Try it:
Among the records, which lines include "만듭니다"? List them.

Material for this exercise:

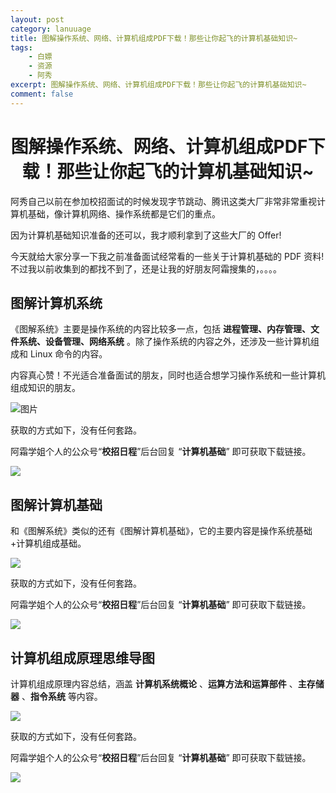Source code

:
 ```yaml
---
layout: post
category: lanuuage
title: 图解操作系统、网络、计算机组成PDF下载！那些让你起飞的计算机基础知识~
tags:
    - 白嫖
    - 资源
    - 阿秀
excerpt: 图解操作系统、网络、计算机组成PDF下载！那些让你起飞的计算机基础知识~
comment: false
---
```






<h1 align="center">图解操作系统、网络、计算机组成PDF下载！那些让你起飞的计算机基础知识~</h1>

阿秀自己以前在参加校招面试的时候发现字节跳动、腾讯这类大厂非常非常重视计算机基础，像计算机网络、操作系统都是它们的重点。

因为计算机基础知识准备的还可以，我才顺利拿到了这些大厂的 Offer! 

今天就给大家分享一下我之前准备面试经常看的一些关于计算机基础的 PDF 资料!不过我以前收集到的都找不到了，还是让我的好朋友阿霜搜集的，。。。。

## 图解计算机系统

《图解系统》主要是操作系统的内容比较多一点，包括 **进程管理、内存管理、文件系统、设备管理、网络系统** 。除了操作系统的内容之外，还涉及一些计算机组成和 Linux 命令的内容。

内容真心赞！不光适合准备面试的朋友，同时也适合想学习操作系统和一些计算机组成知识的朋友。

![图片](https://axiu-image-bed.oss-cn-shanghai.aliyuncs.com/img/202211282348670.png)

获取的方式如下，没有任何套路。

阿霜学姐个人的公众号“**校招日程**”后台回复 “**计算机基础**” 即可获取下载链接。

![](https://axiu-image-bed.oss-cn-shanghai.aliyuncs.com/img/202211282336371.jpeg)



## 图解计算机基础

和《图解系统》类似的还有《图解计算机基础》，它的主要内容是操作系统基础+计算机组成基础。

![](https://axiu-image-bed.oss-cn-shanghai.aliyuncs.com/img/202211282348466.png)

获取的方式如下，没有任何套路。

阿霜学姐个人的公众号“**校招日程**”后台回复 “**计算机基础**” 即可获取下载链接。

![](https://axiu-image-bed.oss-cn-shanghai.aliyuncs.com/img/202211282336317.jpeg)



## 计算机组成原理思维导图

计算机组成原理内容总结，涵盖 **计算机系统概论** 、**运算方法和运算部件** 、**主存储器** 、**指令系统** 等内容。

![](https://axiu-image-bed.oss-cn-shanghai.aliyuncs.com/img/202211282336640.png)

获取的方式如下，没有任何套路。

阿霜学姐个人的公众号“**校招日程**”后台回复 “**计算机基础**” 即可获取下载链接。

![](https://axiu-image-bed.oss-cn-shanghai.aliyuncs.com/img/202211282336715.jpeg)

...

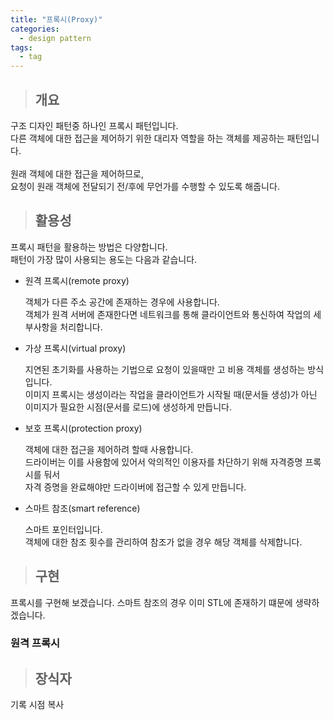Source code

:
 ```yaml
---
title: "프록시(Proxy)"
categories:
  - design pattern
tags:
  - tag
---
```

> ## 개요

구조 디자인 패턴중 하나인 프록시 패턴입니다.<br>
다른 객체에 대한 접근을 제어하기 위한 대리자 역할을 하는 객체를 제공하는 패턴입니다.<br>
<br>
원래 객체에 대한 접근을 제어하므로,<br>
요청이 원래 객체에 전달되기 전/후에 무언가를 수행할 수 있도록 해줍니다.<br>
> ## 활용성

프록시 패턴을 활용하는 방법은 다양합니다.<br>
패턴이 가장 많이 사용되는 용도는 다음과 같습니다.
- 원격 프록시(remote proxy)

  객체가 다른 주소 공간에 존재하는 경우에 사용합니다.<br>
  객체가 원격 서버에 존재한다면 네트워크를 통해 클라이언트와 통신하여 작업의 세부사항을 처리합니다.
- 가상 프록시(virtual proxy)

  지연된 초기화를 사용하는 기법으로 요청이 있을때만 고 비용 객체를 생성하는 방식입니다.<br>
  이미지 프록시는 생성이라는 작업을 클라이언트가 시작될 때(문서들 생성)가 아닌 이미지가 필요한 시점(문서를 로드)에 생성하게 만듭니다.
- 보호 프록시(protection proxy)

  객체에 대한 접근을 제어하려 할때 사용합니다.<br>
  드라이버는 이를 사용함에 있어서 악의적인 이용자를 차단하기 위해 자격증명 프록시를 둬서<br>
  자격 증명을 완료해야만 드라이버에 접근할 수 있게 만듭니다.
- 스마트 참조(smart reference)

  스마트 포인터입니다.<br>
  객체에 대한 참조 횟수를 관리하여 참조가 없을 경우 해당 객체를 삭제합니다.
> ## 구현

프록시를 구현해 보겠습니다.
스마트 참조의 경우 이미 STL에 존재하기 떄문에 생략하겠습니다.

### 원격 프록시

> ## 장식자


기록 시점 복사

Output for this exercise:
  이미지 프록시는 생성이라는 작업을 클라이언트가 시작될 때(문서들 생성)가 아닌 이미지가 필요한 시점(문서를 로드)에 생성하게 만듭니다.
  자격 증명을 완료해야만 드라이버에 접근할 수 있게 만듭니다.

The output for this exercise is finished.